Profline has a new website: job search and services for business

We've launched the updated profline.work: job search with filters, service pages for business, a cost calculator and four languages. Here's an honest look at what's inside.

Profline has a new website — we've launched the updated profline.work, and in this post we're giving an honest rundown of what already works on it. In short: a proper job search with filters for people looking for work; dedicated service pages for companies that need staff; a calculator for a rough cost estimate; and four interface languages. No big words about “revolutionising the labour market” — just a plain account of what's here now and what's coming next.

We built the site with two kinds of visitors in mind. The first is someone looking for a job in a warehouse, in production, in retail or in cleaning who wants to understand within a few minutes: what jobs are open in their city, what the schedule is and how the pay works. The second is a company that needs workers and wants to make sense of the services and the ballpark cost before the first call with a manager.

Profline's new website: the main changes

The biggest change is that vacancies now live on the site itself, not just in messengers or classified ads. Every vacancy has its own page describing the terms, and the list is updated as new positions come in. You don't have to message anyone to learn the basics: the city and work location, the schedule, how payments work, experience requirements, whether housing and a shuttle are provided — it's all visible right in the card.

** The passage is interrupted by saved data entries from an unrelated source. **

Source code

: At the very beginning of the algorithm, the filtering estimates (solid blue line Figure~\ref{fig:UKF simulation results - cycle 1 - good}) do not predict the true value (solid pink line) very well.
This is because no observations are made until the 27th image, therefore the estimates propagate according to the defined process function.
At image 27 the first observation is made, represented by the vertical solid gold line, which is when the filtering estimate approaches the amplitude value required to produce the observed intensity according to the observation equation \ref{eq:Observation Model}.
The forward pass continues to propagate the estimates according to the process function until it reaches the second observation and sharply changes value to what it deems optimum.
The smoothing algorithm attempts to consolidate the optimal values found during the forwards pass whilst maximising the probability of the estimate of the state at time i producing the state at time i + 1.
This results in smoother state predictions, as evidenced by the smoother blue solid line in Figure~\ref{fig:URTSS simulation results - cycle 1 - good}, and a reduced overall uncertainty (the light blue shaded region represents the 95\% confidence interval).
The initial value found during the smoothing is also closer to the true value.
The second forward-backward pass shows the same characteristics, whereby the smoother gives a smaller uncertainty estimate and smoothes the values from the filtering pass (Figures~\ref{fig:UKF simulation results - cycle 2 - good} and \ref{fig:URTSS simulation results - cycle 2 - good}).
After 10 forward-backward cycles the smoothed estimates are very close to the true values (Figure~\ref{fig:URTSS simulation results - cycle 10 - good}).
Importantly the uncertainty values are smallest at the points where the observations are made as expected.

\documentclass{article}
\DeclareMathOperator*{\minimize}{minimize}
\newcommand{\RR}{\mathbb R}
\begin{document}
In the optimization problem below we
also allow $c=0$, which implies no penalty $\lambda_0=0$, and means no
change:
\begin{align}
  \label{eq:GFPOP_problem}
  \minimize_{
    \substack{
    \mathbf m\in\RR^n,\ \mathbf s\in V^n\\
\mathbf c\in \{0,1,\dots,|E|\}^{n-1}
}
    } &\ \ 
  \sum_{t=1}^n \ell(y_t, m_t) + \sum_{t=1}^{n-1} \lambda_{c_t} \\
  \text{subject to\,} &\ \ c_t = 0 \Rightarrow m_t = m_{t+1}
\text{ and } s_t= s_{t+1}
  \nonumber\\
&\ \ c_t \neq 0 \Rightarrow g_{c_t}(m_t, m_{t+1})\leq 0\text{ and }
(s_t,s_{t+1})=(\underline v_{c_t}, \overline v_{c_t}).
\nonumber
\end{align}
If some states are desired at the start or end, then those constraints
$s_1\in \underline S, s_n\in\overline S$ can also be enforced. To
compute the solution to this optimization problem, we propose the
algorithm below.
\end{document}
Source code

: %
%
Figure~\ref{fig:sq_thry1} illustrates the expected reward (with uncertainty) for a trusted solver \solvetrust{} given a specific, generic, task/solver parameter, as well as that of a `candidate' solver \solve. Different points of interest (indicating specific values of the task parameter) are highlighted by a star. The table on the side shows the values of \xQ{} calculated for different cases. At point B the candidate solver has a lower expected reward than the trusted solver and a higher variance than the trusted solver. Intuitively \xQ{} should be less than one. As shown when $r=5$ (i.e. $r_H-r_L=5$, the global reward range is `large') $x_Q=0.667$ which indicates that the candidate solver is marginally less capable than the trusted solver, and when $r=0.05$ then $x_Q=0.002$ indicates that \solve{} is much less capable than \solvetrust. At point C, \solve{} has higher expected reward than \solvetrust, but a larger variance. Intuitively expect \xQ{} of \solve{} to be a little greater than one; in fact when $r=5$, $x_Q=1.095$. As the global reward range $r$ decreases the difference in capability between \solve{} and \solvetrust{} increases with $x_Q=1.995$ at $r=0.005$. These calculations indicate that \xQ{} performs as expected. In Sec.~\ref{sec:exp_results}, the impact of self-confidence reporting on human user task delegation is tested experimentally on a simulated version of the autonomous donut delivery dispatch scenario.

The second principle we stick to is not to overpromise. You won't find wording like “guaranteed salary from...” or “employed within one day” on the site. Terms in blue-collar jobs genuinely vary by city, schedule and employer, so it's more honest to show them in each vacancy separately than to paint an average picture that fits no one.

Job search with filters

The search section is the heart of the site. You can search vacancies by keyword and filter by city, occupation, employment type, experience and payment format. But the most useful part is the toggles for the practical conditions that usually decide the matter:

  • housing — for those ready to move to another city for a job;
  • transport to the site — when the warehouse or plant is outside the city;
  • no experience — jobs where they train you on the spot rather than ask for years on the record;
  • for students and for women — separate tags so you don't have to read through hundreds of descriptions;
  • flexible schedule — if you need to combine work with studies or family.

The filters you pick are saved in the address bar, so you can share the filtered list as a link — for example, send a friend every job with housing in the right city. It's a small thing, but it's exactly the kind of small thing that's usually missing when you search for jobs online.

What jobs to look for here

The main areas are warehouse logistics, production, retail and cleaning: order picker, packer, loader, cashier, forklift driver, production operator, general labourer, cleaner. Many positions are open to people with no experience, and employment is official. Some vacancies pay daily or weekly; whether that applies to a specific position is always shown in its description.

Tip: start with two filters — your city and “no experience”. Within a minute you'll see the real choice on offer, and only then add conditions like housing or a flexible schedule.

For business: service pages and a cost calculator

The second big block is services for business: staff outsourcing, outstaffing, staff leasing, mass recruitment and hiring foreign workers. Each service now has its own page where we explain when it makes sense and how it differs from the ones next to it. The confusion between outsourcing and outstaffing is still the most common question in a first conversation, so we've laid out the difference in plain text you can read calmly, with no manager at your side.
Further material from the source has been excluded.